Además, en muchas ciudades se han reinventado como una tapa gourmet. Los establecimientos que apuestan por la calidad ofrecen versiones elaboradas con ingredientes de primera, sin perder la esencia de la receta original: una guindilla, una aceituna y una anchoa, unidos en un palillo para concentrar en un solo bocado intensidad, frescura y sabor.
De San Sebastián a cruzar las fronteras vascas
Su historia se remonta al San Sebastián de la década de 1940, cuando, inspirados por el magnetismo de la película Gilda (1946) protagonizada por Rita Hayworth, los hosteleros bautizaron así este pintxo tan peculiar. Desde entonces, la gilda ha viajado mucho más allá del País Vasco, adaptándose a diferentes gustos y reinterpretándose en cada lugar.
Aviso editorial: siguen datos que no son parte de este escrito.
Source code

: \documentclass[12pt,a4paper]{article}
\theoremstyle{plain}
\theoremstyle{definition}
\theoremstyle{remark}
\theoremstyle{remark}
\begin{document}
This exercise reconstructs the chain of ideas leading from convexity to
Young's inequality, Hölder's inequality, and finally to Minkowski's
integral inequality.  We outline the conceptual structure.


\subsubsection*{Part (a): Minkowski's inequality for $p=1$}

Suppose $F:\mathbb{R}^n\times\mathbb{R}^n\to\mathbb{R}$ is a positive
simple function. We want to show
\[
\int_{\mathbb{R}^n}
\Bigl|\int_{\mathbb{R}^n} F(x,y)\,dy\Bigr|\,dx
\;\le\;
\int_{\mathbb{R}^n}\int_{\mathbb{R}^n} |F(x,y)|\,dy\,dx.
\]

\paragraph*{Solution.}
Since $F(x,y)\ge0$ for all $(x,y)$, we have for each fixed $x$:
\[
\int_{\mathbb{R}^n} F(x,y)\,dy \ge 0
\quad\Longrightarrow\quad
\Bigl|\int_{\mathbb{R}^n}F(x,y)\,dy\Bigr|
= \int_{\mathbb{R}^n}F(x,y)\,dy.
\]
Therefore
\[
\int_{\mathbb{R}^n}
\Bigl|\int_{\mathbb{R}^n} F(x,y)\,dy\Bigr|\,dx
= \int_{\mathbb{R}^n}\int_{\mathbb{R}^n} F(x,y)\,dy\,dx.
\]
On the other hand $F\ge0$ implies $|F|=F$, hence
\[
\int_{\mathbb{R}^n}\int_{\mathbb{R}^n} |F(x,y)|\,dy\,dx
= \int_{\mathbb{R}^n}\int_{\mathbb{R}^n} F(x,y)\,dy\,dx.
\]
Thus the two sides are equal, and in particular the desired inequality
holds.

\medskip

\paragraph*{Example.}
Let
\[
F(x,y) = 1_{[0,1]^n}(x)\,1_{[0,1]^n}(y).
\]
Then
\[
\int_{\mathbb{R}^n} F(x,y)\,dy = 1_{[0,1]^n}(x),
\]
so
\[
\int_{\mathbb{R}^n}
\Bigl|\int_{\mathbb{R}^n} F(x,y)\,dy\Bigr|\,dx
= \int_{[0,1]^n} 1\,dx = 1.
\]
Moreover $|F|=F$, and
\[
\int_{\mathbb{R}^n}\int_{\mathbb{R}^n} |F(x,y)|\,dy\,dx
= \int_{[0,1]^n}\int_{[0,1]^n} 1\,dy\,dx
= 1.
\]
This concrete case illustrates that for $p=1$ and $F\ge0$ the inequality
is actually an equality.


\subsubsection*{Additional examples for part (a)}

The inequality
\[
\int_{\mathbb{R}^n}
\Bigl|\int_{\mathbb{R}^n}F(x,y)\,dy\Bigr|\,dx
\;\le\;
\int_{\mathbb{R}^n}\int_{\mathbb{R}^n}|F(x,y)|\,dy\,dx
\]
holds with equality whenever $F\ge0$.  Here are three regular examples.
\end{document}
Hoy es habitual encontrar variantes con pepinillos, pimientos, mejillones, langostinos, queso o distintos tipos de encurtidos. Algunas propuestas incluyen anchoas de denominaciones específicas, como las de Cantabria o las de categoría gourmet.
En el terreno de la alta cocina, chefs creativos incorporan ingredientes de temporada o técnicas innovadoras, como guindillas encurtidas de elaboración propia o salsas artesanas para ofrecer una versión sofisticada, pero fiel al espíritu del pintxo original.
La magia de las gildas sigue siendo la misma: el contraste irresistible entre lo salado, lo picante y lo suave, ideal para acompañar con un buen vino o una cerveza bien fría.